__Instructions for the task__.
Reproduce the data below in full and exclude every picture.

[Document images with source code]

+++

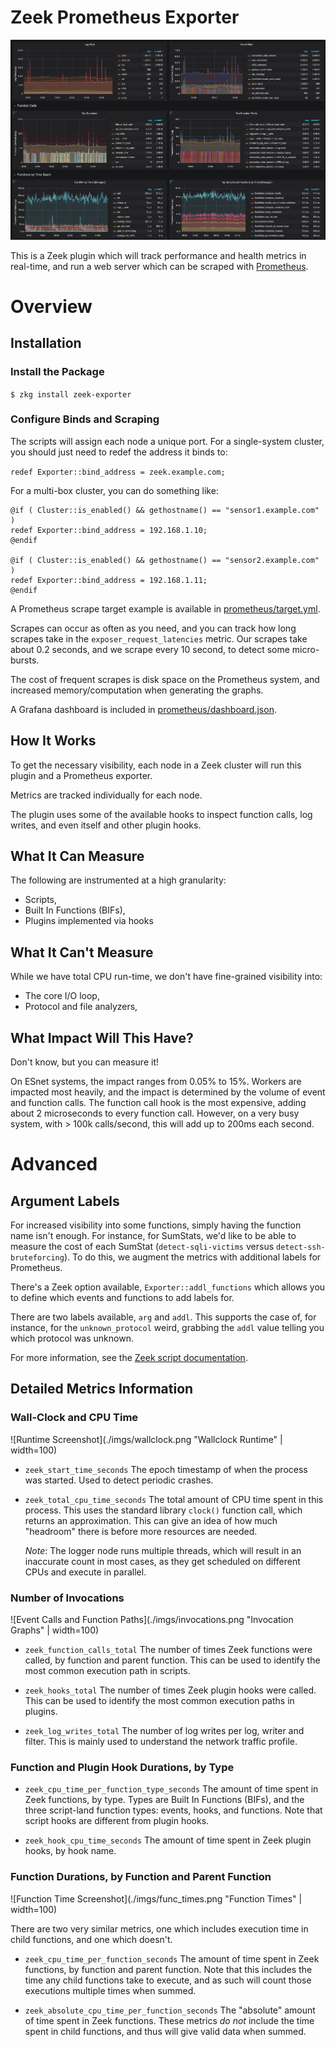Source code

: # Zeek Prometheus Exporter

![Overview Screenshot](./imgs/overview.png "Dashboard Overview")

This is a Zeek plugin which will track performance and health metrics in real-time, and run a web server which can
be scraped with [Prometheus](https://prometheus.io/).

# Overview

## Installation

### Install the Package

`$ zkg install zeek-exporter`

### Configure Binds and Scraping

The scripts will assign each node a unique port. For a single-system cluster, you should just need to redef the address it binds to:

`redef Exporter::bind_address = zeek.example.com;`

For a multi-box cluster, you can do something like:

```
@if ( Cluster::is_enabled() && gethostname() == "sensor1.example.com" )
redef Exporter::bind_address = 192.168.1.10;
@endif

@if ( Cluster::is_enabled() && gethostname() == "sensor2.example.com" )
redef Exporter::bind_address = 192.168.1.11;
@endif
```

A Prometheus scrape target example is available in [prometheus/target.yml](./prometheus/target.yml).

Scrapes can occur as often as you need, and you can track how long scrapes take in the `exposer_request_latencies` metric.
Our scrapes take about 0.2 seconds, and we scrape every 10 second, to detect some micro-bursts.

The cost of frequent scrapes is disk space on the Prometheus system, and increased memory/computation when generating the graphs.

A Grafana dashboard is included in [prometheus/dashboard.json](./prometheus/dashboard.json).

## How It Works

To get the necessary visibility, each node in a Zeek cluster will run this plugin and a Prometheus exporter.

Metrics are tracked individually for each node.

The plugin uses some of the available hooks to inspect function calls, log writes, and even itself and other plugin hooks.

## What It Can Measure

The following are instrumented at a high granularity:

* Scripts,
* Built In Functions (BIFs),
* Plugins implemented via hooks

## What It Can't Measure

While we have total CPU run-time, we don't have fine-grained visibility into:

* The core I/O loop,
* Protocol and file analyzers,

## What Impact Will This Have?

Don't know, but you can measure it!

On ESnet systems, the impact ranges from 0.05% to 15%. Workers are impacted most heavily, and the impact is determined by
the volume of event and function calls. The function call hook is the most expensive, adding about 2 microseconds to every
function call. However, on a very busy system, with > 100k calls/second, this will add up to 200ms each second.

# Advanced 

## Argument Labels

For increased visibility into some functions, simply having the function name isn't enough. For instance, for SumStats,
we'd like to be able to measure the cost of each SumStat (`detect-sqli-victims` versus `detect-ssh-bruteforcing`). To do this,
we augment the metrics with additional labels for Prometheus.

There's a Zeek option available, `Exporter::addl_functions` which allows you to define which events and functions to add labels for.

There are two labels available, `arg` and `addl`.
This supports the case of, for instance, for the `unknown_protocol` weird, grabbing the `addl` value telling you which protocol was unknown.

For more information, see the [Zeek script documentation](./docs).

## Detailed Metrics Information

### Wall-Clock and CPU Time

![Runtime Screenshot](./imgs/wallclock.png "Wallclock Runtime" | width=100)

* `zeek_start_time_seconds` The epoch timestamp of when the process was started. Used to detect periodic crashes.

* `zeek_total_cpu_time_seconds`
   The total amount of CPU time spent in this process. This uses the standard library `clock()` function call, which returns
   an approximation. This can give an idea of how much "headroom" there is before more resources are needed.
   
   _Note_: The logger node runs multiple threads, which will result in an inaccurate count in most cases, as they get scheduled on different CPUs and execute in parallel.

### Number of Invocations

![Event Calls and Function Paths](./imgs/invocations.png "Invocation Graphs" | width=100)

* `zeek_function_calls_total` The number of times Zeek functions were called, by function and parent function. This can be used to identify the most common execution path in scripts.

* `zeek_hooks_total` The number of times Zeek plugin hooks were called. This can be used to identify the most common execution paths in plugins.

* `zeek_log_writes_total` The number of log writes per log, writer and filter. This is mainly used to understand the network traffic profile.

### Function and Plugin Hook Durations, by Type

* `zeek_cpu_time_per_function_type_seconds` The amount of time spent in Zeek functions, by type.
    Types are Built In Functions (BIFs), and the three script-land function types: events, hooks, and functions.
    Note that script hooks are different from plugin hooks.
     
* `zeek_hook_cpu_time_seconds` The amount of time spent in Zeek plugin hooks, by hook name.
 
### Function Durations, by Function and Parent Function

![Function Time Screenshot](./imgs/func_times.png "Function Times" | width=100)

There are two very similar metrics, one which includes execution time in child functions, and one which doesn't.

* `zeek_cpu_time_per_function_seconds` The amount of time spent in Zeek functions, by function and parent function. 
    Note that this includes the time any child functions take to execute, and as such will count those 
    executions multiple times when summed.

* `zeek_absolute_cpu_time_per_function_seconds` The "absolute" amount of time spent in Zeek functions. These
    metrics *do not* include the time spent in child functions, and thus will give valid data when summed.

+++

__Output__.
Source code

: # Zeek Prometheus Exporter

![Overview Screenshot](./imgs/overview.png "Dashboard Overview")

This is a Zeek plugin which will track performance and health metrics in real-time, and run a web server which can
be scraped with [Prometheus](https://prometheus.io/).

# Overview

## Installation

### Install the Package

`$ zkg install zeek-exporter`

### Configure Binds and Scraping

The scripts will assign each node a unique port. For a single-system cluster, you should just need to redef the address it binds to:

`redef Exporter::bind_address = zeek.example.com;`

For a multi-box cluster, you can do something like:

```
@if ( Cluster::is_enabled() && gethostname() == "sensor1.example.com" )
redef Exporter::bind_address = 192.168.1.10;
@endif

@if ( Cluster::is_enabled() && gethostname() == "sensor2.example.com" )
redef Exporter::bind_address = 192.168.1.11;
@endif
```

A Prometheus scrape target example is available in [prometheus/target.yml](./prometheus/target.yml).

Scrapes can occur as often as you need, and you can track how long scrapes take in the `exposer_request_latencies` metric.
Our scrapes take about 0.2 seconds, and we scrape every 10 second, to detect some micro-bursts.

The cost of frequent scrapes is disk space on the Prometheus system, and increased memory/computation when generating the graphs.

A Grafana dashboard is included in [prometheus/dashboard.json](./prometheus/dashboard.json).

## How It Works

To get the necessary visibility, each node in a Zeek cluster will run this plugin and a Prometheus exporter.

Metrics are tracked individually for each node.

The plugin uses some of the available hooks to inspect function calls, log writes, and even itself and other plugin hooks.

## What It Can Measure

The following are instrumented at a high granularity:

* Scripts,
* Built In Functions (BIFs),
* Plugins implemented via hooks

## What It Can't Measure

While we have total CPU run-time, we don't have fine-grained visibility into:

* The core I/O loop,
* Protocol and file analyzers,

## What Impact Will This Have?

Don't know, but you can measure it!

On ESnet systems, the impact ranges from 0.05% to 15%. Workers are impacted most heavily, and the impact is determined by
the volume of event and function calls. The function call hook is the most expensive, adding about 2 microseconds to every
function call. However, on a very busy system, with > 100k calls/second, this will add up to 200ms each second.

# Advanced 

## Argument Labels

For increased visibility into some functions, simply having the function name isn't enough. For instance, for SumStats,
we'd like to be able to measure the cost of each SumStat (`detect-sqli-victims` versus `detect-ssh-bruteforcing`). To do this,
we augment the metrics with additional labels for Prometheus.

There's a Zeek option available, `Exporter::addl_functions` which allows you to define which events and functions to add labels for.

There are two labels available, `arg` and `addl`.
This supports the case of, for instance, for the `unknown_protocol` weird, grabbing the `addl` value telling you which protocol was unknown.

For more information, see the [Zeek script documentation](./docs).

## Detailed Metrics Information

### Wall-Clock and CPU Time

![Runtime Screenshot](./imgs/wallclock.png "Wallclock Runtime" | width=100)

* `zeek_start_time_seconds` The epoch timestamp of when the process was started. Used to detect periodic crashes.

* `zeek_total_cpu_time_seconds`
   The total amount of CPU time spent in this process. This uses the standard library `clock()` function call, which returns
   an approximation. This can give an idea of how much "headroom" there is before more resources are needed.
   
   _Note_: The logger node runs multiple threads, which will result in an inaccurate count in most cases, as they get scheduled on different CPUs and execute in parallel.

### Number of Invocations

![Event Calls and Function Paths](./imgs/invocations.png "Invocation Graphs" | width=100)

* `zeek_function_calls_total` The number of times Zeek functions were called, by function and parent function. This can be used to identify the most common execution path in scripts.

* `zeek_hooks_total` The number of times Zeek plugin hooks were called. This can be used to identify the most common execution paths in plugins.

* `zeek_log_writes_total` The number of log writes per log, writer and filter. This is mainly used to understand the network traffic profile.

### Function and Plugin Hook Durations, by Type

* `zeek_cpu_time_per_function_type_seconds` The amount of time spent in Zeek functions, by type.
    Types are Built In Functions (BIFs), and the three script-land function types: events, hooks, and functions.
    Note that script hooks are different from plugin hooks.
     
* `zeek_hook_cpu_time_seconds` The amount of time spent in Zeek plugin hooks, by hook name.
 
### Function Durations, by Function and Parent Function

![Function Time Screenshot](./imgs/func_times.png "Function Times" | width=100)

There are two very similar metrics, one which includes execution time in child functions, and one which doesn't.

* `zeek_cpu_time_per_function_seconds` The amount of time spent in Zeek functions, by function and parent function. 
    Note that this includes the time any child functions take to execute, and as such will count those 
    executions multiple times when summed.

* `zeek_absolute_cpu_time_per_function_seconds` The "absolute" amount of time spent in Zeek functions. These
    metrics *do not* include the time spent in child functions, and thus will give valid data when summed.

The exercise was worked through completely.